→ **EXERCISE**
Reproduce all of the entries character for character, while leaving out any pictures they contain.

→ **Pictures paired with source code**

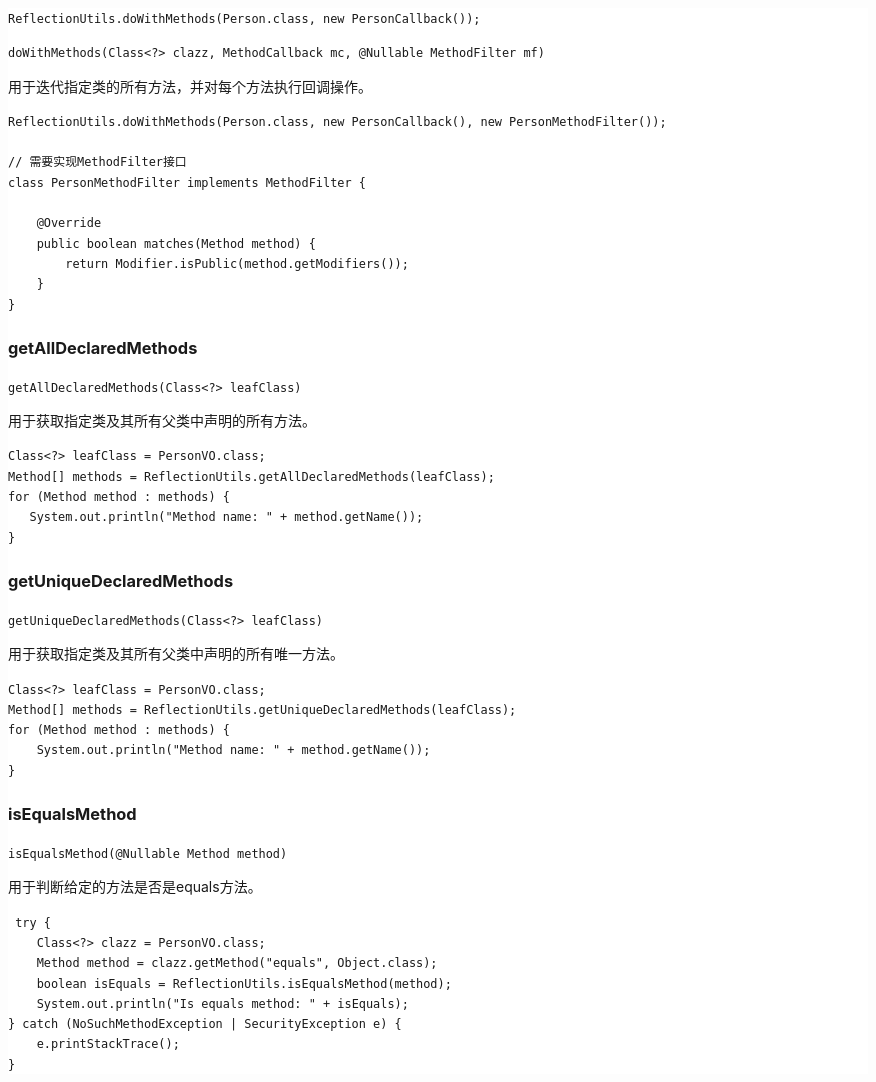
 ```
ReflectionUtils.doWithMethods(Person.class, new PersonCallback());  
```

```
doWithMethods(Class<?> clazz, MethodCallback mc, @Nullable MethodFilter mf)
```
用于迭代指定类的所有方法，并对每个方法执行回调操作。

```
ReflectionUtils.doWithMethods(Person.class, new PersonCallback(), new PersonMethodFilter());  
  
// 需要实现MethodFilter接口  
class PersonMethodFilter implements MethodFilter {  
  
    @Override  
    public boolean matches(Method method) {  
        return Modifier.isPublic(method.getModifiers());  
    }      
}  
```

### getAllDeclaredMethods
```
getAllDeclaredMethods(Class<?> leafClass)
```
用于获取指定类及其所有父类中声明的所有方法。
```
Class<?> leafClass = PersonVO.class;  
Method[] methods = ReflectionUtils.getAllDeclaredMethods(leafClass);  
for (Method method : methods) {  
   System.out.println("Method name: " + method.getName());  
}  
```

### getUniqueDeclaredMethods
```
getUniqueDeclaredMethods(Class<?> leafClass)
```
用于获取指定类及其所有父类中声明的所有唯一方法。
```
Class<?> leafClass = PersonVO.class;  
Method[] methods = ReflectionUtils.getUniqueDeclaredMethods(leafClass);  
for (Method method : methods) {  
    System.out.println("Method name: " + method.getName());  
}  
```

### isEqualsMethod
```
isEqualsMethod(@Nullable Method method)
```
用于判断给定的方法是否是equals方法。

```
 try {  
    Class<?> clazz = PersonVO.class;  
    Method method = clazz.getMethod("equals", Object.class);  
    boolean isEquals = ReflectionUtils.isEqualsMethod(method);  
    System.out.println("Is equals method: " + isEquals);  
} catch (NoSuchMethodException | SecurityException e) {  
    e.printStackTrace();  
}  
```
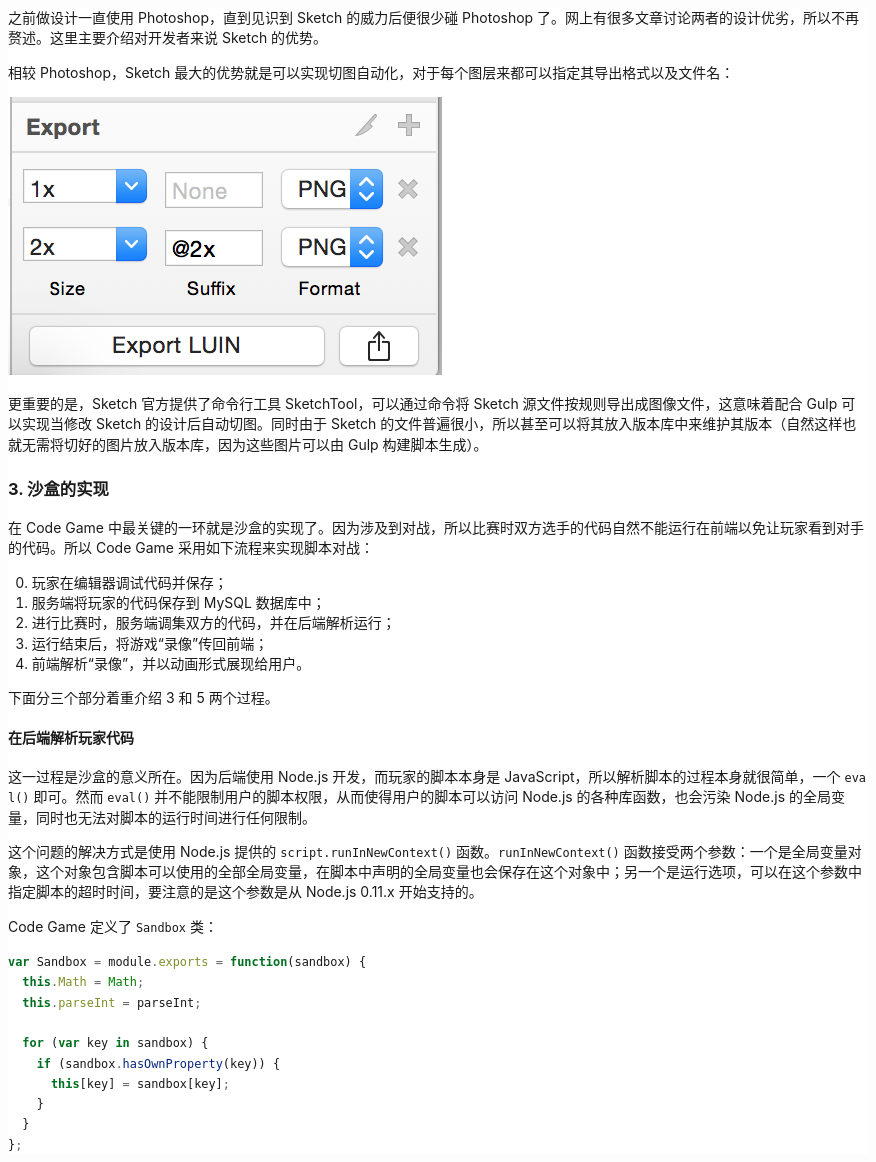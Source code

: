 之前做设计一直使用 Photoshop，直到见识到 Sketch 的威力后便很少碰 Photoshop 了。网上有很多文章讨论两者的设计优劣，所以不再赘述。这里主要介绍对开发者来说 Sketch 的优势。

相较 Photoshop，Sketch 最大的优势就是可以实现切图自动化，对于每个图层来都可以指定其导出格式以及文件名：

<img src="/assets/images/2014-11-12_codegame/sketch.png" alt="个人主页" />

更重要的是，Sketch 官方提供了命令行工具 SketchTool，可以通过命令将 Sketch 源文件按规则导出成图像文件，这意味着配合 Gulp 可以实现当修改 Sketch 的设计后自动切图。同时由于 Sketch 的文件普遍很小，所以甚至可以将其放入版本库中来维护其版本（自然这样也就无需将切好的图片放入版本库，因为这些图片可以由 Gulp 构建脚本生成）。

### 3. 沙盒的实现
在 Code Game 中最关键的一环就是沙盒的实现了。因为涉及到对战，所以比赛时双方选手的代码自然不能运行在前端以免让玩家看到对手的代码。所以 Code Game 采用如下流程来实现脚本对战：

0. 玩家在编辑器调试代码并保存；
0. 服务端将玩家的代码保存到 MySQL 数据库中；
0. 进行比赛时，服务端调集双方的代码，并在后端解析运行；
0. 运行结束后，将游戏“录像”传回前端；
0. 前端解析“录像”，并以动画形式展现给用户。

下面分三个部分着重介绍 3 和 5 两个过程。

#### 在后端解析玩家代码
这一过程是沙盒的意义所在。因为后端使用 Node.js 开发，而玩家的脚本本身是 JavaScript，所以解析脚本的过程本身就很简单，一个 `eval()` 即可。然而 `eval()` 并不能限制用户的脚本权限，从而使得用户的脚本可以访问 Node.js 的各种库函数，也会污染 Node.js 的全局变量，同时也无法对脚本的运行时间进行任何限制。

这个问题的解决方式是使用 Node.js 提供的 `script.runInNewContext()` 函数。`runInNewContext()` 函数接受两个参数：一个是全局变量对象，这个对象包含脚本可以使用的全部全局变量，在脚本中声明的全局变量也会保存在这个对象中；另一个是运行选项，可以在这个参数中指定脚本的超时时间，要注意的是这个参数是从 Node.js 0.11.x 开始支持的。

Code Game 定义了 `Sandbox` 类：

```javascript
var Sandbox = module.exports = function(sandbox) {
  this.Math = Math;
  this.parseInt = parseInt;

  for (var key in sandbox) {
    if (sandbox.hasOwnProperty(key)) {
      this[key] = sandbox[key];
    }
  }
};
```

→ **SOLUTION TO THIS PROBLEM**
 ```
ReflectionUtils.doWithMethods(Person.class, new PersonCallback());  
```

```
doWithMethods(Class<?> clazz, MethodCallback mc, @Nullable MethodFilter mf)
```
用于迭代指定类的所有方法，并对每个方法执行回调操作。

```
ReflectionUtils.doWithMethods(Person.class, new PersonCallback(), new PersonMethodFilter());  
  
// 需要实现MethodFilter接口  
class PersonMethodFilter implements MethodFilter {  
  
    @Override  
    public boolean matches(Method method) {  
        return Modifier.isPublic(method.getModifiers());  
    }      
}  
```

### getAllDeclaredMethods
```
getAllDeclaredMethods(Class<?> leafClass)
```
用于获取指定类及其所有父类中声明的所有方法。
```
Class<?> leafClass = PersonVO.class;  
Method[] methods = ReflectionUtils.getAllDeclaredMethods(leafClass);  
for (Method method : methods) {  
   System.out.println("Method name: " + method.getName());  
}  
```

### getUniqueDeclaredMethods
```
getUniqueDeclaredMethods(Class<?> leafClass)
```
用于获取指定类及其所有父类中声明的所有唯一方法。
```
Class<?> leafClass = PersonVO.class;  
Method[] methods = ReflectionUtils.getUniqueDeclaredMethods(leafClass);  
for (Method method : methods) {  
    System.out.println("Method name: " + method.getName());  
}  
```

### isEqualsMethod
```
isEqualsMethod(@Nullable Method method)
```
用于判断给定的方法是否是equals方法。

```
 try {  
    Class<?> clazz = PersonVO.class;  
    Method method = clazz.getMethod("equals", Object.class);  
    boolean isEquals = ReflectionUtils.isEqualsMethod(method);  
    System.out.println("Is equals method: " + isEquals);  
} catch (NoSuchMethodException | SecurityException e) {  
    e.printStackTrace();  
}  
```
Source code

: 之前做设计一直使用 Photoshop，直到见识到 Sketch 的威力后便很少碰 Photoshop 了。网上有很多文章讨论两者的设计优劣，所以不再赘述。这里主要介绍对开发者来说 Sketch 的优势。

相较 Photoshop，Sketch 最大的优势就是可以实现切图自动化，对于每个图层来都可以指定其导出格式以及文件名：

<img src="/assets/images/2014-11-12_codegame/sketch.png" alt="个人主页" />

更重要的是，Sketch 官方提供了命令行工具 SketchTool，可以通过命令将 Sketch 源文件按规则导出成图像文件，这意味着配合 Gulp 可以实现当修改 Sketch 的设计后自动切图。同时由于 Sketch 的文件普遍很小，所以甚至可以将其放入版本库中来维护其版本（自然这样也就无需将切好的图片放入版本库，因为这些图片可以由 Gulp 构建脚本生成）。

### 3. 沙盒的实现
在 Code Game 中最关键的一环就是沙盒的实现了。因为涉及到对战，所以比赛时双方选手的代码自然不能运行在前端以免让玩家看到对手的代码。所以 Code Game 采用如下流程来实现脚本对战：

0. 玩家在编辑器调试代码并保存；
0. 服务端将玩家的代码保存到 MySQL 数据库中；
0. 进行比赛时，服务端调集双方的代码，并在后端解析运行；
0. 运行结束后，将游戏“录像”传回前端；
0. 前端解析“录像”，并以动画形式展现给用户。

下面分三个部分着重介绍 3 和 5 两个过程。

#### 在后端解析玩家代码
这一过程是沙盒的意义所在。因为后端使用 Node.js 开发，而玩家的脚本本身是 JavaScript，所以解析脚本的过程本身就很简单，一个 `eval()` 即可。然而 `eval()` 并不能限制用户的脚本权限，从而使得用户的脚本可以访问 Node.js 的各种库函数，也会污染 Node.js 的全局变量，同时也无法对脚本的运行时间进行任何限制。

这个问题的解决方式是使用 Node.js 提供的 `script.runInNewContext()` 函数。`runInNewContext()` 函数接受两个参数：一个是全局变量对象，这个对象包含脚本可以使用的全部全局变量，在脚本中声明的全局变量也会保存在这个对象中；另一个是运行选项，可以在这个参数中指定脚本的超时时间，要注意的是这个参数是从 Node.js 0.11.x 开始支持的。

Code Game 定义了 `Sandbox` 类：

```javascript
var Sandbox = module.exports = function(sandbox) {
  this.Math = Math;
  this.parseInt = parseInt;

  for (var key in sandbox) {
    if (sandbox.hasOwnProperty(key)) {
      this[key] = sandbox[key];
    }
  }
};
```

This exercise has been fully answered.